George Clarke’s Amazing Spaces
Channel 4, 8pm
This week the architect’s celebration of British design ingenuity in self-builds is a personal project. Clarke’s father, who died young, was a keen amateur astronomer who passed on his passion to his son; now Clarke and carpenter friend William Hardie build an observatory. Clarke’s enthusiasm – and genuine emotion as the creation takes shape – is catching. VL

The Conductor
Sky Arts, 8pm
This documentary tells how Marin Alsop became the first woman to lead a major American orchestra. She describes growing up in a musical family in New York, her unhappy time at Juilliard and the obstacles and prejudices that she’s had to overcome. Colleagues and critics contribute to Bernadette Wegenstein’s film, with clips of Alsop on the rostrum. VL

This Is Going to Hurt
BBC One, 9pm
Adam Kay’s medical comedy drama continues as junior doctor Adam (Ben Whishaw) learns he could be struck off, and his paranoia about who made the anonymous complaint adds to his emotional disintegration. The series has been accused of misogyny and presenting childbirth as routinely traumatic, but it’s still gripping and often laugh-out-loud funny. VL

Rock Till We Drop
BBC Two, 9pm
In the musical talent show for over-64s competing for a spot at the Isle of Wight Festival, the mature musicians rehearse as a band for the first time – and it’s not all music to the ears of judges Martin Kemp and Lady Leshurr. They each wonder if they have made the right choices as both bands have a drummer problem. Not the first time that’s been hazarded. VL

Can You Ever Forgive Me? (2018) ★★★★★
Film4, 9pm  
Literary forger Lee Israel is such a singular anti-heroine she could only, really, have been played by Melissa McCarthy, who has a rare gift for finding sympathetic angles on unbearable people. The setting is early 1990s Manhattan, where Lee, a once-noted writer, scrapes together a drab existence. When work dries up, she turns to flogging forged letters from high society luminaries. Richard E Grant co-stars.

Batman Begins (2005) ★★★★
Sky Showcase, 9pm  
After the superb Batman in 1989, this comic-book franchise took a dive and reached a nadir with Batman & Robin in 1997. But Christopher Nolan revived it, casting Christian Bale as the lead in a reboot trilogy. This first instalment strips away everything in the comic-book mythos that didn’t serve the film, and tells of how Bruce Wayne became the dark hero. The Batman, Robert Pattinson’s astonishing take on the character is in cinemas now. 
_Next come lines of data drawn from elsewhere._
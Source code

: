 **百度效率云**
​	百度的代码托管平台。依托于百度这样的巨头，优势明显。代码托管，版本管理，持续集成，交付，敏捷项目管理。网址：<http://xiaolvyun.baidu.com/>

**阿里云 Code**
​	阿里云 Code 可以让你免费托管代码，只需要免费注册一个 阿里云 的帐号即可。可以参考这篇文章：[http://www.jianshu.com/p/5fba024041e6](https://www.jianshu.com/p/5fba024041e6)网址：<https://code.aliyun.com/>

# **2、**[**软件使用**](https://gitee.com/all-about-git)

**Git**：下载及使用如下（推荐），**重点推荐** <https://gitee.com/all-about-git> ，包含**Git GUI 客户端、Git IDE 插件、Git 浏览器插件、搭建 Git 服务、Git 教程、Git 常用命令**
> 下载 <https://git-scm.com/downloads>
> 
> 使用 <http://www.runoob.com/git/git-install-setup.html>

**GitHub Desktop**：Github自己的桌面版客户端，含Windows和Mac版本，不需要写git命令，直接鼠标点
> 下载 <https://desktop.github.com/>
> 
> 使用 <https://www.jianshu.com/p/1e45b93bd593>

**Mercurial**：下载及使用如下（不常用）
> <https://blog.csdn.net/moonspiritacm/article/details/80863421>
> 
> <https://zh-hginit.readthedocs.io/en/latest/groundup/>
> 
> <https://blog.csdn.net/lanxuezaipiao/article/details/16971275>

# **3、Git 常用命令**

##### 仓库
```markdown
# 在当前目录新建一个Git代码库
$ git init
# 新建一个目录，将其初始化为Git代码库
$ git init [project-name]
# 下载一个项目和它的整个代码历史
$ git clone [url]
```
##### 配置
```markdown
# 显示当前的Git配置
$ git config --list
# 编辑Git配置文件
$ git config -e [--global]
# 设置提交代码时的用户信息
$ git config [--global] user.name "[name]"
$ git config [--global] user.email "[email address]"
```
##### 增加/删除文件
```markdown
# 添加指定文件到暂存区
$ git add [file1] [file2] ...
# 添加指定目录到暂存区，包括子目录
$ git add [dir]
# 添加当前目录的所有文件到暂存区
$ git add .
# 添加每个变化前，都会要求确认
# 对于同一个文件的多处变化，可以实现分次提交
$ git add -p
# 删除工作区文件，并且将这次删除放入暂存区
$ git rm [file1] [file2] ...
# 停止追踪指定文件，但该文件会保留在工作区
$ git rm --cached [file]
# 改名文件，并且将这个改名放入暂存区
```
Phantom Thread (2017) ★★★★★
BBC Two, 11.15pm  
Paul Thomas Anderson’s exquisite work finds Daniel Day-Lewis (in what he’s since declared is his final film) as Reynolds Woodcock, a Fifties couturier with a muse (Vicky Krieps) who’s bad news. Reynolds’s sister, Cyril (Lesley Manville), serves as the third point of their uneasy domestic triangle. The film is an instant classic, with hints of Alfred Hitchcock but a strangeness and a comedy all of its own.